### Given data
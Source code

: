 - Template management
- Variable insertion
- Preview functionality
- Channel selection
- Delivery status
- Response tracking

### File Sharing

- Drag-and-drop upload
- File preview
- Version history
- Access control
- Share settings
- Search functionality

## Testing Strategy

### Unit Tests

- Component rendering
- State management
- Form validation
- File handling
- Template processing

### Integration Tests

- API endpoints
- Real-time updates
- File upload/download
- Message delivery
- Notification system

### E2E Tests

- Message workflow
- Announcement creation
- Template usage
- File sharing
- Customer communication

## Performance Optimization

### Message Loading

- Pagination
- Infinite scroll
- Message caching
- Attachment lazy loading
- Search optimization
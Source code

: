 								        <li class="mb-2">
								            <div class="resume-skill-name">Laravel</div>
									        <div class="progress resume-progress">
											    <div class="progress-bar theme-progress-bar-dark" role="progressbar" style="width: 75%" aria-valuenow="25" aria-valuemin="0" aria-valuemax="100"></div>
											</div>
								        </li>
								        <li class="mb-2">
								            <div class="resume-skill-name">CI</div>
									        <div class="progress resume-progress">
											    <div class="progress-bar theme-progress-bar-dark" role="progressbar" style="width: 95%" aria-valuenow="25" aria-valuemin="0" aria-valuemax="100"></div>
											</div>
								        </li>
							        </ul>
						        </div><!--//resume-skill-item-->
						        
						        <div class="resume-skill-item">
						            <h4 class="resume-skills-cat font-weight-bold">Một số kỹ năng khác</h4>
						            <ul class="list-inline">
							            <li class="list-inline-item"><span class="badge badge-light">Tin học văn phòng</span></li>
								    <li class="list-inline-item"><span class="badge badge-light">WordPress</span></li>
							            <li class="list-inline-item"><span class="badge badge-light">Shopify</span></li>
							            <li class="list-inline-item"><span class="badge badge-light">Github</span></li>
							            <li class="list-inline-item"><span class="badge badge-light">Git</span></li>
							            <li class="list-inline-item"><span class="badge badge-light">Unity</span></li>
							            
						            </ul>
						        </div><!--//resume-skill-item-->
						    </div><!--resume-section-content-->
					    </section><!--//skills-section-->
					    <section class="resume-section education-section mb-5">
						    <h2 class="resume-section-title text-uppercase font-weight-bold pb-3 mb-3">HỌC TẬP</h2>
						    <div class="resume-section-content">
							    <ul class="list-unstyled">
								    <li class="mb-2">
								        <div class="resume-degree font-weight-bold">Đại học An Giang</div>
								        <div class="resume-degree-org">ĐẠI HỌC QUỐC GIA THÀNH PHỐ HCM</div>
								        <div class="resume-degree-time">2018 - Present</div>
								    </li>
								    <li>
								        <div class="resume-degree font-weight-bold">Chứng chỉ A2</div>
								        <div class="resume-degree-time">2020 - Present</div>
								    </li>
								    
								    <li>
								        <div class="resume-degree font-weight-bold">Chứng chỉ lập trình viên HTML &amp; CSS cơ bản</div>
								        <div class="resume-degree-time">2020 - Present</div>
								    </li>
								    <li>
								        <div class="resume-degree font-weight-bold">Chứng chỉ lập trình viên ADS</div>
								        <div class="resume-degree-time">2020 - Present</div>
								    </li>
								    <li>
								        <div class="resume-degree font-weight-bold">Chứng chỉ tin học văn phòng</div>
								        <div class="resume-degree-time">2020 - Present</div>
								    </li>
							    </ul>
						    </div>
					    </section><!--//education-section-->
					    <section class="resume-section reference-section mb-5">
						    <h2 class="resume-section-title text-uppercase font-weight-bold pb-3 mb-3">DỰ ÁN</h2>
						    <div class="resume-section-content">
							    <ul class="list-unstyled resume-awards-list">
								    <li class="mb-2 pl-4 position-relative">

### Exercise
Lines of the data that include the string "uppercase" are to be counted; report the total by itself.

### Answer space
2